Lawmakers increasingly push agencies for specifics
The sight of Rep. Adam Putnam (R-Fla.) grilling federal agency "big boys," a term Putnam uses on occasion, can be great theater. The 29-year-old congressman knows cybersecurity issues and asks tough questions.
Putnam was at his toughest during a recent House subcommittee hearing when he grew impatient with answers from Karen Evans, administrator for e-government and information technology in the Office of Management and Budget.
In response to one of his questions, Evans acknowledged that only five of 24 agencies had completed inventories of information systems assets, as required by law. Putnam questioned her on the effectiveness of OMB's budget guidance.
Putnam: You're saying that your budget guidance language tells agencies what they need to do to get [it] right. But did anything actually happen to them?
Evans: Are you asking if specific action has been taken since the budget guidance was issued to the agencies?
Putnam: I guess I'm asking if there's been anything other than guidance.
He said he wanted to know how much money OMB had withheld from agencies and how many requests for funding of systems modernization and development it had blocked while those agencies completed inventories.
Evans promised to get back to Putnam once she found out if that was information she could release to the subcommittee.
Putnam is not the only lawmaker who has been demanding answers about the nation's cybersecurity readiness. Sen. Joseph Lieberman (D-Conn.) sent a letter to Homeland Security Department Secretary Tom Ridge March 19, more than a year after the Homeland Security Act became law.
It has also been a year since the Bush administration outlined cybersecurity objectives in a document titled "The National Strategy to Secure Cyberspace."
Why is it, Lieberman asked, that all the administration had to show at a National Cyber Security Summit last December "was neither a plan nor a blueprint, but a plan to create a blueprint?" He called the strategy vague and weak.
Under pressure from industry, the administration watered down the plan, Lieberman said, "stripping any hint that the federal government might require or even exert pressure on nonfederal entities to make the parts of the cyberinfrastructure for which they are responsible more secure."
In particular, he said, the document was short on specifics in its recommendations for reducing security vulnerabilities in software. Judging from the length of Lieberman's letter to Ridge — 21 pages containing 57 questions — it was clear the senator was unhappy.
Congressional overseers want answers about what they say they see as a lack of substantial progress toward cybersecurity, both inside the federal government and nationally. After attending hearings and reading numerous reports examining cybersecurity weaknesses, several congressional members have said they want action, not words.
"I think they're getting tired," said Alan Paller, director of research at the SANS Institute, a group that offers training for network and systems administrators. Paller said he has thought for some time that members of Congress and federal officials were too lenient toward the software industry in particular. "I felt that they shouldn't be quite as forgiving as they were being," he said.

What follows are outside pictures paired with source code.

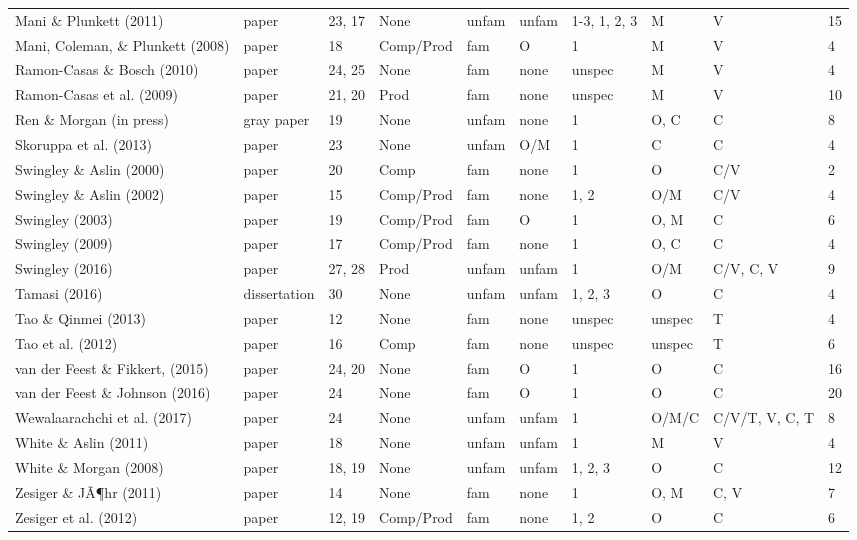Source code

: \documentclass[man, noextraspace]{apa6}
\newenvironment{lltable}{\begin{landscape}\begin{center}\begin{ThreePartTable}}{\end{ThreePartTable}\end{center}\end{landscape}}
\begin{document}
\begin{lltable}
{\begin{longtable}{llllllllll}
Mani \& Plunkett (2011) & paper & 23, 17 & None & unfam & unfam & 1-3, 1, 2, 3 & M & V & 15\\
Mani, Coleman, \& Plunkett (2008) & paper & 18 & Comp/Prod & fam & O & 1 & M & V & 4\\
Ramon-Casas \& Bosch (2010) & paper & 24, 25 & None & fam & none & unspec & M & V & 4\\
Ramon-Casas et al. (2009) & paper & 21, 20 & Prod & fam & none & unspec & M & V & 10\\
Ren \& Morgan (in press) & gray paper & 19 & None & unfam & none & 1 & O, C & C & 8\\
Skoruppa et al. (2013) & paper & 23 & None & unfam & O/M & 1 & C & C & 4\\
Swingley \& Aslin (2000) & paper & 20 & Comp & fam & none & 1 & O & C/V & 2\\
Swingley \& Aslin (2002) & paper & 15 & Comp/Prod & fam & none & 1, 2 & O/M & C/V & 4\\
Swingley (2003) & paper & 19 & Comp/Prod & fam & O & 1 & O, M & C & 6\\
Swingley (2009) & paper & 17 & Comp/Prod & fam & none & 1 & O, C & C & 4\\
Swingley (2016) & paper & 27, 28 & Prod & unfam & unfam & 1 & O/M & C/V, C, V & 9\\
Tamasi (2016) & dissertation & 30 & None & unfam & unfam & 1, 2, 3 & O & C & 4\\
Tao \& Qinmei (2013) & paper & 12 & None & fam & none & unspec & unspec & T & 4\\
Tao et al. (2012) & paper & 16 & Comp & fam & none & unspec & unspec & T & 6\\
van der Feest \& Fikkert, (2015) & paper & 24, 20 & None & fam & O & 1 & O & C & 16\\
van der Feest \& Johnson (2016) & paper & 24 & None & fam & O & 1 & O & C & 20\\
Wewalaarachchi et al. (2017) & paper & 24 & None & unfam & unfam & 1 & O/M/C & C/V/T, V, C, T & 8\\
White \& Aslin (2011) & paper & 18 & None & unfam & unfam & 1 & M & V & 4\\
White \& Morgan (2008) & paper & 18, 19 & None & unfam & unfam & 1, 2, 3 & O & C & 12\\
Zesiger \& JÃ¶hr (2011) & paper & 14 & None & fam & none & 1 & O, M & C, V & 7\\
Zesiger et al. (2012) & paper & 12, 19 & Comp/Prod & fam & none & 1, 2 & O & C & 6\\
\bottomrule
\end{longtable}
}
\end{lltable}
\end{document}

Critics such as Paller say the federal government has a flawed cybersecurity policy that began more than four years ago and has continued through the Bush administration. That policy, he said, has been to let the software industry solve computer and information security problems.
"It's exactly the same error that was made in the early days of aviation, in the early days of automobiles," he said.
Paller's view is that many of the cybersecurity weaknesses that expose federal and corporate computer networks to attack are the direct result of the software industry's success at manipulating Congress and the White House.
In the past six months, however, congressional and OMB officials have shown signs of impatience with the results of the hands-off policies.
Putnam plans 23 oversight hearings this year, many focused on information security. But his proposed Corporate Information Security Accountability Act is making business officials especially nervous.
Last fall, Putnam drafted a bill requiring publicly traded corporations to file an information security report each year with the Securities and Exchange Commission. For now, that bill is on the back burner, "held in abeyance," said Bob Dix, his chief of staff.
"The last option Mr. Putnam wants to pursue is additional regulation or legislation on the private sector," Dix said. "However, he realizes the sense of urgency attached to improving the overall security profile of corporate America."
Some corporate officials and analysts welcomed Putnam's proposed bill as good public policy. John Pescatore, vice president for Internet security at Gartner Inc., called it a fantastic idea. But many others told Putnam they would oppose any mandate to file information security plans with the SEC.
"Before we lay new legislation on, let's look at what we have and understand that to the best of our ability," said Paul Kurtz, executive director of the Cyber Security Industry Alliance, an advocacy group formed in February to influence public policy and spending on cybersecurity.
Alliance members, however, are unopposed to Putnam drafting legislation to amend the Clinger-Cohen Act of 1996. He has proposed language requiring federal agency officials to include information security considerations when they make decisions about buying information technology.
"There seems to be broad-based support for an amendment that updates the language of Clinger-Cohen to reflect the current climate," Dix said.
Some industry observers think Putnam's corporate accountability bill could be passed if the congressman decides to push it. "There's a big chance it will get through," Pescatore said, "though it will probably take a few more tries."
OMB officials did not respond by press time.